* Exercise requirements:
Provide the number of lines below that include "height", without any other words.

(Collected data)
========

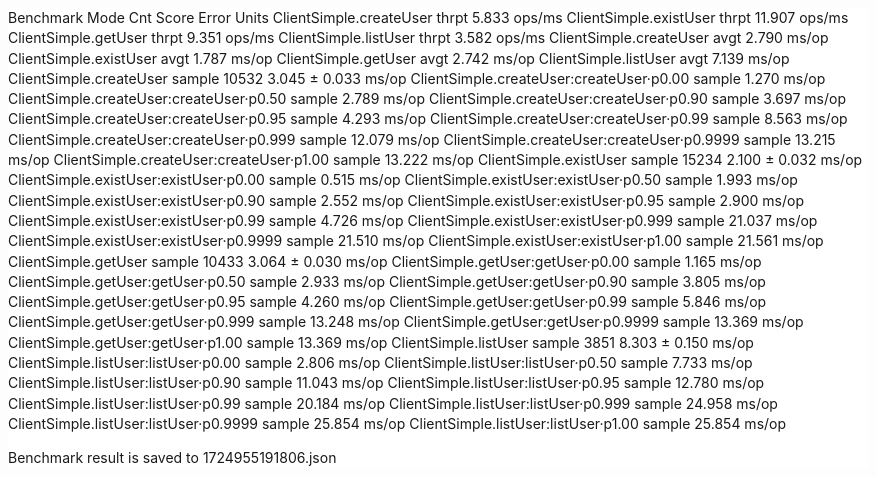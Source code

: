 Benchmark                                     Mode    Cnt   Score   Error   Units
ClientSimple.createUser                      thrpt          5.833          ops/ms
ClientSimple.existUser                       thrpt         11.907          ops/ms
ClientSimple.getUser                         thrpt          9.351          ops/ms
ClientSimple.listUser                        thrpt          3.582          ops/ms
ClientSimple.createUser                       avgt          2.790           ms/op
ClientSimple.existUser                        avgt          1.787           ms/op
ClientSimple.getUser                          avgt          2.742           ms/op
ClientSimple.listUser                         avgt          7.139           ms/op
ClientSimple.createUser                     sample  10532   3.045 ± 0.033   ms/op
ClientSimple.createUser:createUser·p0.00    sample          1.270           ms/op
ClientSimple.createUser:createUser·p0.50    sample          2.789           ms/op
ClientSimple.createUser:createUser·p0.90    sample          3.697           ms/op
ClientSimple.createUser:createUser·p0.95    sample          4.293           ms/op
ClientSimple.createUser:createUser·p0.99    sample          8.563           ms/op
ClientSimple.createUser:createUser·p0.999   sample         12.079           ms/op
ClientSimple.createUser:createUser·p0.9999  sample         13.215           ms/op
ClientSimple.createUser:createUser·p1.00    sample         13.222           ms/op
ClientSimple.existUser                      sample  15234   2.100 ± 0.032   ms/op
ClientSimple.existUser:existUser·p0.00      sample          0.515           ms/op
ClientSimple.existUser:existUser·p0.50      sample          1.993           ms/op
ClientSimple.existUser:existUser·p0.90      sample          2.552           ms/op
ClientSimple.existUser:existUser·p0.95      sample          2.900           ms/op
ClientSimple.existUser:existUser·p0.99      sample          4.726           ms/op
ClientSimple.existUser:existUser·p0.999     sample         21.037           ms/op
ClientSimple.existUser:existUser·p0.9999    sample         21.510           ms/op
ClientSimple.existUser:existUser·p1.00      sample         21.561           ms/op
ClientSimple.getUser                        sample  10433   3.064 ± 0.030   ms/op
ClientSimple.getUser:getUser·p0.00          sample          1.165           ms/op
ClientSimple.getUser:getUser·p0.50          sample          2.933           ms/op
ClientSimple.getUser:getUser·p0.90          sample          3.805           ms/op
ClientSimple.getUser:getUser·p0.95          sample          4.260           ms/op
ClientSimple.getUser:getUser·p0.99          sample          5.846           ms/op
ClientSimple.getUser:getUser·p0.999         sample         13.248           ms/op
ClientSimple.getUser:getUser·p0.9999        sample         13.369           ms/op
ClientSimple.getUser:getUser·p1.00          sample         13.369           ms/op
ClientSimple.listUser                       sample   3851   8.303 ± 0.150   ms/op
ClientSimple.listUser:listUser·p0.00        sample          2.806           ms/op
ClientSimple.listUser:listUser·p0.50        sample          7.733           ms/op
ClientSimple.listUser:listUser·p0.90        sample         11.043           ms/op
ClientSimple.listUser:listUser·p0.95        sample         12.780           ms/op
ClientSimple.listUser:listUser·p0.99        sample         20.184           ms/op
ClientSimple.listUser:listUser·p0.999       sample         24.958           ms/op
ClientSimple.listUser:listUser·p0.9999      sample         25.854           ms/op
ClientSimple.listUser:listUser·p1.00        sample         25.854           ms/op

Benchmark result is saved to 1724955191806.json
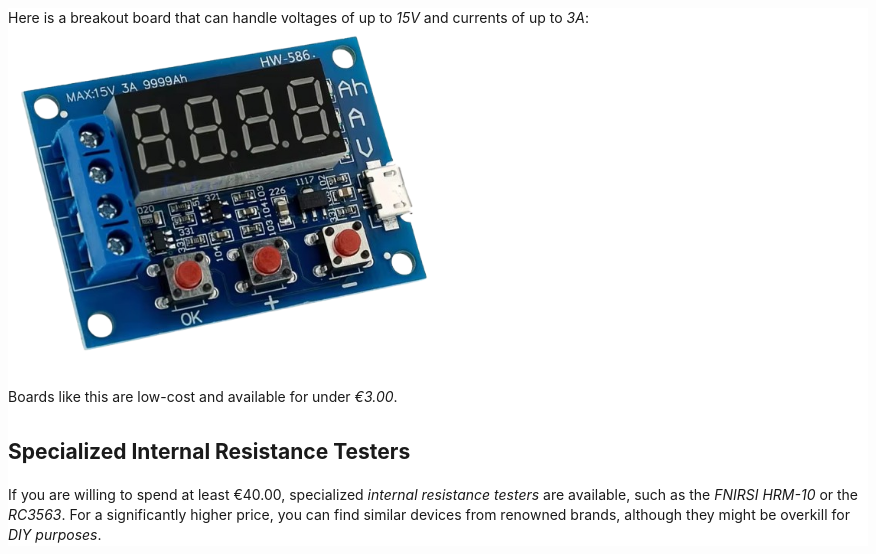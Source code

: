 Here is a breakout board that can handle voltages of up to *15V* and currents of up to *3A*:
<img src="images/dedicated_capacity_tester_hw586_overview_t.png" width="50%" height="50%" />

Boards like this are low-cost and available for under *€3.00*.

## Specialized Internal Resistance Testers
If you are willing to spend at least €40.00, specialized *internal resistance testers* are available, such as the *FNIRSI HRM-10* or the *RC3563*. For a significantly higher price, you can find similar devices from renowned brands, although they might be overkill for *DIY purposes*.
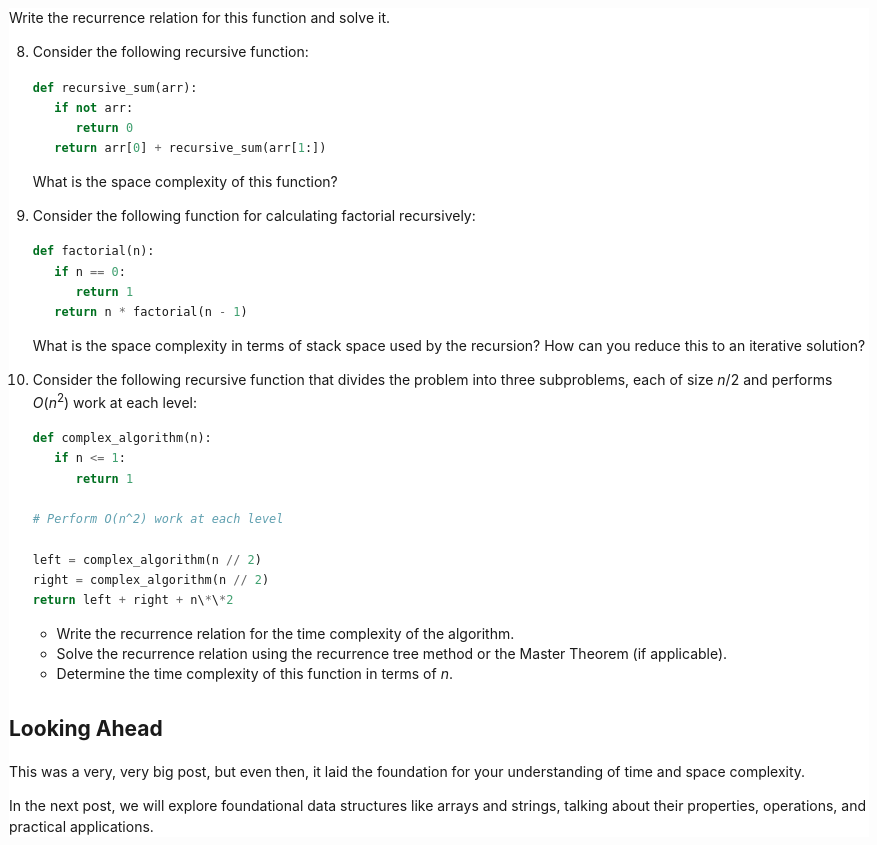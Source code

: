    Write the recurrence relation for this function and solve it.

8. Consider the following recursive function:

   ```python
   def recursive_sum(arr):
      if not arr:
         return 0
      return arr[0] + recursive_sum(arr[1:])
   ```

   What is the space complexity of this function?

9. Consider the following function for calculating factorial recursively:

   ```python
   def factorial(n):
      if n == 0:
         return 1
      return n * factorial(n - 1)
   ```

   What is the space complexity in terms of stack space used by the recursion? How can you reduce this to an iterative solution?

10. Consider the following recursive function that divides the problem into three subproblems, each of size $n/2$ and performs $O(n^2)$ work at each level:

    ```python
    def complex_algorithm(n):
       if n <= 1:
          return 1

    # Perform O(n^2) work at each level

    left = complex_algorithm(n // 2)
    right = complex_algorithm(n // 2)
    return left + right + n\*\*2
    ```

    - Write the recurrence relation for the time complexity of the algorithm.
    - Solve the recurrence relation using the recurrence tree method or the Master Theorem (if applicable).
    - Determine the time complexity of this function in terms of $n$.

## Looking Ahead

This was a very, very big post, but even then, it laid the foundation for your understanding of time and space complexity.

In the next post, we will explore foundational data structures like arrays and strings, talking about their properties, operations, and practical applications.
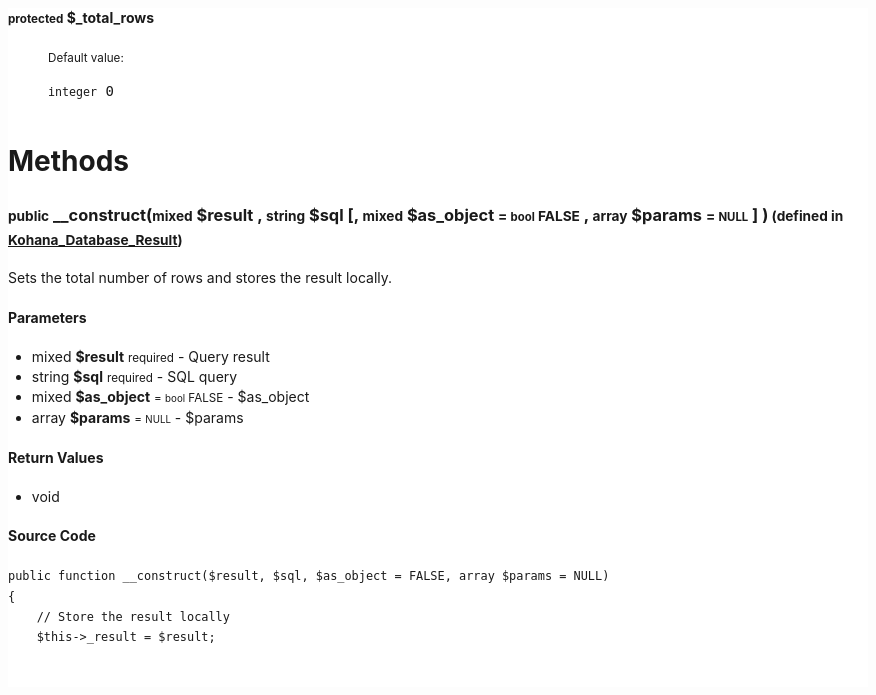 <h4 id='property-_total_rows'><small>protected</small>  <span class='blue'></span> $_total_rows</h4>
</dt>
<dd>
 </dd>
<dd>
 </dd>
<dd>
<small>Default value:</small>
<br />
 <pre class="debug"><small>integer</small> 0</pre></dd>
</dl>
</div>
<h1 id='methods'>Methods</h1>
<div class='methods'>

<div class='method'>
<h3 id="__construct"><small>public</small>  __construct(<small>mixed</small> <span class="param" title="Query result">$result</span> , <small>string</small> <span class="param" title="SQL query">$sql</span> [, <small>mixed</small> <span class="param" title="$as_object">$as_object</span> <small>= <small>bool</small> FALSE</small> , <small>array</small> <span class="param" title="$params">$params</span> <small>= <small>NULL</small></small> ] )<small> (defined in <a href='/documentation/api/Kohana_Database_Result'>Kohana_Database_Result</a>)</small></h3>
<div class='description'><p>Sets the total number of rows and stores the result locally.</p>
</div>
<h4>Parameters</h4>
<ul>
<li>
 <span class="blue">mixed </span><strong> $result</strong> <small>required</small> - Query result</li>
<li>
 <span class="blue">string </span><strong> $sql</strong> <small>required</small> - SQL query</li>
<li>
 <span class="blue">mixed </span><strong> $as_object</strong> <small> = <small>bool</small> FALSE</small> - $as_object</li>
<li>
 <span class="blue">array </span><strong> $params</strong> <small> = <small>NULL</small></small> - $params</li>
</ul>
<h4>Return Values</h4>
<ul class='return'>
<li>
<span class='blue'>void</span>  
</li></ul>
<div class="method-source">
<h4>Source Code</h4>
<pre>
<code class="language-php">public function __construct($result, $sql, $as_object = FALSE, array $params = NULL)
{
	// Store the result locally
	$this-&gt;_result = $result;
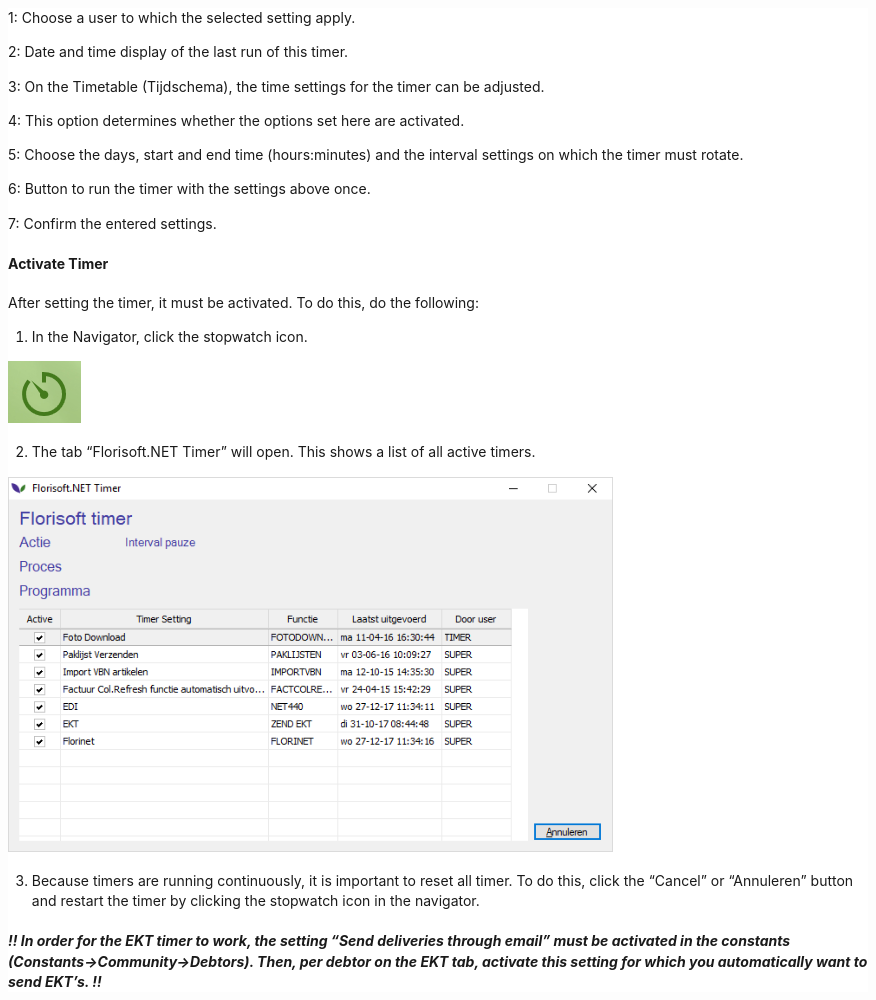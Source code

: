 1: Choose a user to which the selected setting apply.

2: Date and time display of the last run of this timer.

3: On the Timetable (Tijdschema), the time settings for the timer can
 be adjusted.

4: This option determines whether the options set here are activated.

5: Choose the days, start and end time (hours:minutes) and the interval
settings on which the timer must rotate.

6: Button to run the timer with the settings above once.

7: Confirm the entered settings.

#### **Activate Timer**

After setting the timer, it must be activated. To do this, do the
following:

1.  In the Navigator, click the stopwatch icon.
<img src=".Commissionair Manual - ENG\media\image12.png" style="width:0.76042in;height:0.64583in" />

2.  The tab “Florisoft.NET Timer” will open. This shows a list of all active timers.
<img src=".Commissionair Manual - ENG\media\image13.png" style="width:6.3in;height:3.90694in" />

3.  Because timers are running continuously, it is important to reset all
    timer. To do this, click the “Cancel” or “Annuleren” button and
    restart the timer by clicking the stopwatch icon in the navigator.

##### **!! In order for the EKT timer to work, the setting “Send deliveries through email” must be activated in the constants (Constants->Community->Debtors). Then, per debtor on the EKT tab, activate this setting for which you automatically want to send EKT’s. !!**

========

* Solved exercise:
3